Of my two favorite books on concurrency in Java, one recommends never using 
join() in the first place, the other uses it only for a "poison-pill" in an 
implementation of producer-consumer when you know you want to shut it down 
if the queue ever empties completely.

Now I realize it is not very helpful to say "don't do that" without 
offering a better alternative, but I see from the other responses that this 
is not a simple problem. The best I can do to help is say 1) as above, 
don't use 'join()', which is so rarely the right tool 2) don't wait until 
onDrawFrame() is called to load libraries. That is much too late in the 
process. Even waiting for onResume() might be too late. 3) the suggestion 
of using AsyncTask for loading libraries is good, but see Meike's talk 
about the 'gotchas' of using AsyncTask. It is at 
git://github.com/bmeike/OSCON.git.

BTW: those two books are "Multithread Programming with Java Technology" by 
Berg et al, and "Java Concurrency in Practice" by Goetz.

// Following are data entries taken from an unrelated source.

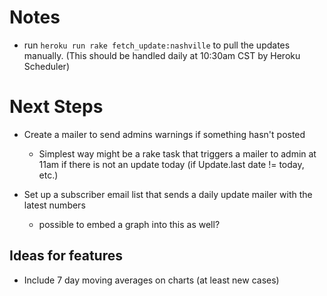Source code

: # Notes
* run `heroku run rake fetch_update:nashville` to pull the updates manually. (This should be handled daily at 10:30am CST by Heroku Scheduler)

# Next Steps
* Create a mailer to send admins warnings if something hasn't posted
  - Simplest way might be a rake task that triggers a mailer to admin at 11am if there is not an update today (if Update.last date != today, etc.)

* Set up a subscriber email list that sends a daily update mailer with the latest numbers
  - possible to embed a graph into this as well?

## Ideas for features
* Include 7 day moving averages on charts (at least new cases)
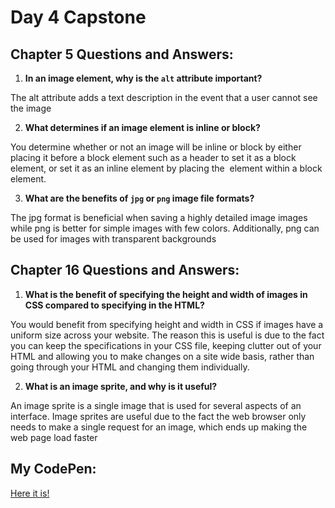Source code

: # Day 4 Capstone

## Chapter 5 Questions and Answers:

1. **In an image element, why is the `alt` attribute important?**

The alt attribute adds a text description in the event that a user cannot see the image

2. **What determines if an image element is inline or block?**

You determine whether or not an image will be inline or block by either placing it before a block element such as a header to set it as a block element, or set it as an inline element by placing the <img> element within a block element.

3. **What are the benefits of `jpg` or `png` image file formats?**

The jpg format is beneficial when saving a highly detailed image images while png is better for simple images with few colors. Additionally, png can be used for images with transparent backgrounds

## Chapter 16 Questions and Answers:


1. **What is the benefit of specifying the height and width of images in CSS compared to specifying in the HTML?**

You would benefit from specifying height and width in CSS if images have a uniform size across your website. The reason this is useful is due to the fact you can keep the specifications in your CSS file, keeping clutter out of your HTML and allowing you to make changes on a site wide basis, rather than going through your HTML and changing them individually.

2. **What is an image sprite, and why is it useful?**

An image sprite is a single image that is used for several aspects of an interface. Image sprites are useful due to the fact the web browser only needs to make a single request for an image, which ends up making the web page load faster 

## My CodePen:

[Here it is!](https://codepen.io/chadiwack/pen/ZEYjrvj)
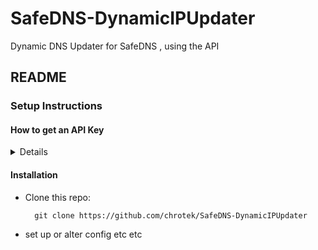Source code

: # SafeDNS-DynamicIPUpdater
Dynamic DNS Updater for SafeDNS , using the API

## README

### Setup Instructions

#### How to get an API Key

<details>

##### Create a New API Application

- Log into your [MyUKFast Account](my.ukfast.co.uk)
- Go to API Applications
- Click "Register your Application"
- Give the Application a Name (if unsure, "Dynamic DNS Updater" should be fine)
- (Optional) Add a Description
- Read & Agree to the Terms and Conditions
- Click "Register Application"
- Copy the API Token to a safe place <br> ( You won't be able to get a reminder of this later, but you can reset it and get a new token if needed )

##### Set Access Levels for API Application
- In API Applications, Click the Application
- Click the API Acces tab
- Change SafeDNS to Read/Write
- Click Update Permissions

</details>

#### Installation
- Clone this repo:

        git clone https://github.com/chrotek/SafeDNS-DynamicIPUpdater

- set up or alter config etc etc

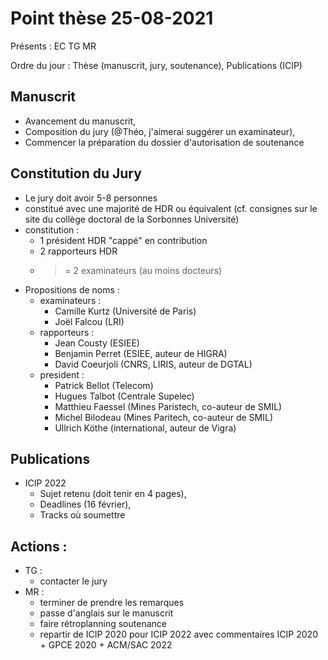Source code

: # Point thèse 25-08-2021

Présents : EC TG MR

Ordre du jour : Thèse (manuscrit, jury, soutenance), Publications (ICIP)

## Manuscrit

* Avancement du manuscrit,
* Composition du jury (@Théo, j'aimerai suggérer un examinateur),
* Commencer la préparation du dossier d'autorisation de soutenance

## Constitution du Jury

* Le jury doit avoir 5-8 personnes
* constitué avec une majorité de HDR ou équivalent (cf. consignes sur le site du collège doctoral de la Sorbonnes Université)
* constitution :
  * 1 président HDR "cappé" en contribution
  * 2 rapporteurs HDR
  * >= 2 examinateurs (au moins docteurs)
* Propositions de noms :
  * examinateurs :
    * Camille Kurtz (Université de Paris)
    * Joël Falcou (LRI)
  * rapporteurs :
    * Jean Cousty (ESIEE)
    * Benjamin Perret (ESIEE, auteur de HIGRA)
    * David Coeurjoli (CNRS, LIRIS, auteur de DGTAL)
  * president :
    * Patrick Bellot (Telecom)
    * Hugues Talbot (Centrale Supelec)
    * Matthieu Faessel (Mines Paristech, co-auteur de SMIL)
    * Michel Bilodeau (Mines Paritech, co-auteur de SMIL)
    * Ullrich Köthe (international, auteur de Vigra)

## Publications

* ICIP 2022
  * Sujet retenu (doit tenir en 4 pages),
  * Deadlines (16 février),
  * Tracks où soumettre

## Actions :

* TG :
  * contacter le jury
* MR :
  * terminer de prendre les remarques 
  * passe d'anglais sur le manuscrit
  * faire rétroplanning soutenance
  * repartir de ICIP 2020 pour ICIP 2022 avec commentaires ICIP 2020 + GPCE 2020 + ACM/SAC 2022
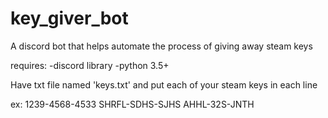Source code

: # key_giver_bot
A discord bot that helps automate the process of giving away steam keys 

requires:
  -discord library
  -python 3.5+

Have txt file named 'keys.txt' and put each of your steam keys in each line

ex:
1239-4568-4533
SHRFL-SDHS-SJHS
AHHL-32S-JNTH
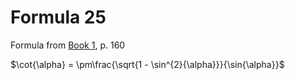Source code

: # Formula 25

Formula from [Book 1](../Buch1.md), p. 160

$\cot{\alpha} = \pm\frac{\sqrt{1 - \sin^{2}{\alpha}}}{\sin{\alpha}}$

On Thursday, August 2, 2012 8:18:04 AM UTC-7, Latimerius wrote:
>
> I'd like to call join() on it to make sure the thread has exited. 
>
> (Broader context for those interested: I have a crash in my GL-based 
> app that happens like this: 
>
> - device is put to sleep with my app in the foreground 
> - an incoming call wakes the device up 
> - I receive onResume() and I call onResume() on my GLSurfaceView 
> - I receive onPause() almost immediately after onResume() since the 
> phone app goes to the background due to the incoming call 
> - the time between onResume() and onPause() is rather short but enough 
> for GLSurfaceView to go through all of its setup up to and including 
> the initial onDrawFrame() call 
> - my onDrawFrame() goes into texture & geometry loading routine which 
> can take up to several seconds so it's still loading when onPause() is 
> called as mentioned previously 
> - like many people here I have a globally-accessible method of 
> retrieving a reference to my main Activity to be used as the current 
> Context.  This is used while loading graphics data to read asset 
> files. 
> - this Context reference however gets nulled out in onPause() in an 
> attempt not to leak main Activity instances.  As the main thread 
> running onPause() nulls it while the rendering thread is still needing 
> it to finish loading the program crashes. 
>
> The idea is to call GLSurfaceView.onPause() and then wait until the 
> rendering thread actually exit.  Then null the Context reference.)